**WHAT YOU HAVE TO DO:** Would you return every line of the listing below that has "Verify" in it?

**TASK MATERIAL:**
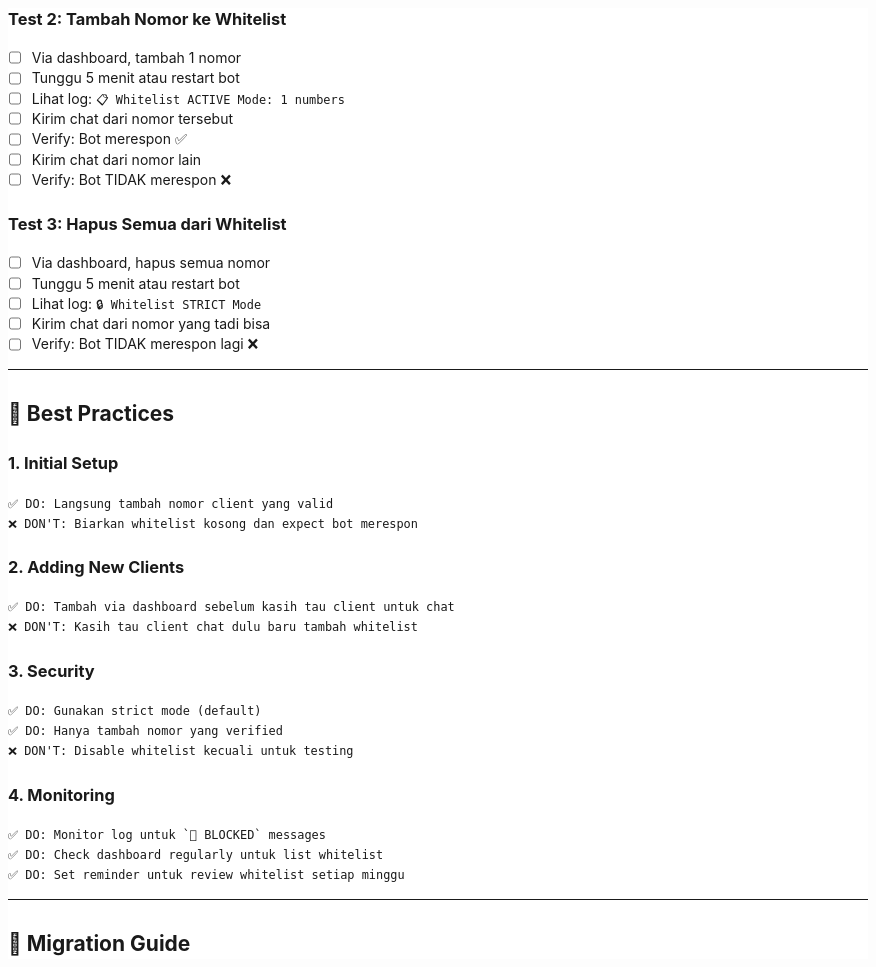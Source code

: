 ### Test 2: Tambah Nomor ke Whitelist
- [ ] Via dashboard, tambah 1 nomor
- [ ] Tunggu 5 menit atau restart bot
- [ ] Lihat log: `📋 Whitelist ACTIVE Mode: 1 numbers`
- [ ] Kirim chat dari nomor tersebut
- [ ] Verify: Bot merespon ✅
- [ ] Kirim chat dari nomor lain
- [ ] Verify: Bot TIDAK merespon ❌

### Test 3: Hapus Semua dari Whitelist
- [ ] Via dashboard, hapus semua nomor
- [ ] Tunggu 5 menit atau restart bot
- [ ] Lihat log: `🔒 Whitelist STRICT Mode`
- [ ] Kirim chat dari nomor yang tadi bisa
- [ ] Verify: Bot TIDAK merespon lagi ❌

---

## 🎯 Best Practices

### 1. **Initial Setup**
```
✅ DO: Langsung tambah nomor client yang valid
❌ DON'T: Biarkan whitelist kosong dan expect bot merespon
```

### 2. **Adding New Clients**
```
✅ DO: Tambah via dashboard sebelum kasih tau client untuk chat
❌ DON'T: Kasih tau client chat dulu baru tambah whitelist
```

### 3. **Security**
```
✅ DO: Gunakan strict mode (default)
✅ DO: Hanya tambah nomor yang verified
❌ DON'T: Disable whitelist kecuali untuk testing
```

### 4. **Monitoring**
```
✅ DO: Monitor log untuk `🚫 BLOCKED` messages
✅ DO: Check dashboard regularly untuk list whitelist
✅ DO: Set reminder untuk review whitelist setiap minggu
```

---

## 🚀 Migration Guide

**SOLUTION TO THE EXERCISE:**
- [ ] Verify: Bot merespon ✅
- [ ] Verify: Bot TIDAK merespon ❌
- [ ] Verify: Bot TIDAK merespon lagi ❌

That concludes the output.